Church members 'lost $850,000 to conman'

Robin Bates.
Robin Bates.
A Dunedin Seventh Day Adventist Church pastor and several of his congregation lost $850,000 to a fellow church member, who falsely claimed he had $35.8 million owed to him from a Nigerian oil contract, a Dunedin District Court jury heard yesterday.

Damas Tutehau Flohr (69) persuaded the pastor and his wife, two other couples and four individuals to advance him $853,000 when he was having financial difficulties, Crown counsel Robin Bates told the jury.

None of the people knew about the others providing the accused with funds and none had been repaid, Mr Bates said.

A government employee involved in the research and analysis of scams described court documents relating to the accused's claims as ''obviously scams'' or having ''all the hallmarks of a scam''.

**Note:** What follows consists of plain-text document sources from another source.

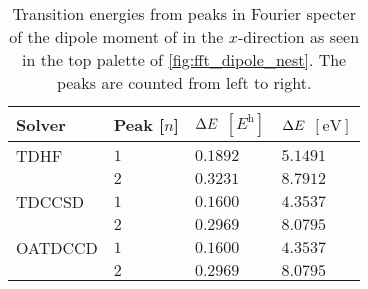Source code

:         \begin{table}
            \centering
            \caption{Transition energies from peaks in Fourier specter of the
            dipole moment of  in the $x$-direction as seen in the top
            palette of \autoref{fig:fft_dipole_nest}.
            The peaks are counted from left to right.}
            \renewcommand{\arraystretch}{1.3}
            \begin{tabular}{@{}llll@{}}
                \toprule
                Solver & Peak [$n$] & $\Delta E$ $[\si{\hartree}]$
                & $\Delta E$ $[\si{\electronvolt}]$ \\
                \midrule
                TDHF & $1$ & $0.1892$ & $5.1491$ \\
                & $2$ & $0.3231$ & $8.7912$ \\
                TDCCSD & $1$ & $0.1600$ & $4.3537$ \\
                & $2$ & $0.2969$ & $8.0795$ \\
                OATDCCD & $1$ & $0.1600$ & $4.3537$ \\
                & $2$ & $0.2969$ & $8.0795$ \\
                \bottomrule
            \end{tabular}
            \label{tab:fft_dipole_nest_x}
        \end{table}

It was ''inconceivable'' any individual would receive a letter stamped ''urgent'' from the Federal Reserve bank because it did not hold funds for individuals, he said

Flohr is on trial before Judge Michael Crosbie and a jury on seven charges of causing losses by deception.

He denies dishonestly causing losses of $198,692.98 to Audrey and Edward Hagan, between April and September 2009; $305,709.92 to Evelyn Wordsworth, between September 2008 and September 2009; $246,519.31 to Melvyn and Lynette Trevena, between December 2008 and December 2009; $59,000 to Neeltjie Gaudelius between December 2008 and July 2009; $2500 to Janice McCraw in June 2009; $3800 to Surrey and Diane Watts, in March 2009; and $36,993.15 to Kathleen Bowman between December 2008 and February 2009.

In his opening summary, Mr Bates said the Crown alleged Flohr obtained the funds by deception and had, ''on numerous occasions'', made false representations to the victims.

These included claims he had $US30 million due from an oil contract in Nigeria, money available in the US and UK and property interests in Tahiti that he could sell to cover the funds if necessary.

The Crown said the accused intended to deceive through his stories, which were not, and could not be, correct; that he had represented various ''materially false'' scenarios which he knew were false; and, as a result of his representations, losses occurred.

Mr Trevena, a Seventh Day Adventist pastor in Dunedin from early 2002 to 2009, had known of the accused since the 1960s when he was at Longburn Adventist College in Palmerston North.

Mr Trevena was in England in 2007, when Flohr contacted him, asking for money because of financial difficulties.

When he forwarded $4000, Flohr said he would be able to repay him in about a month as he would be able to release some funds from an oil contract in Nigeria if the money was paid.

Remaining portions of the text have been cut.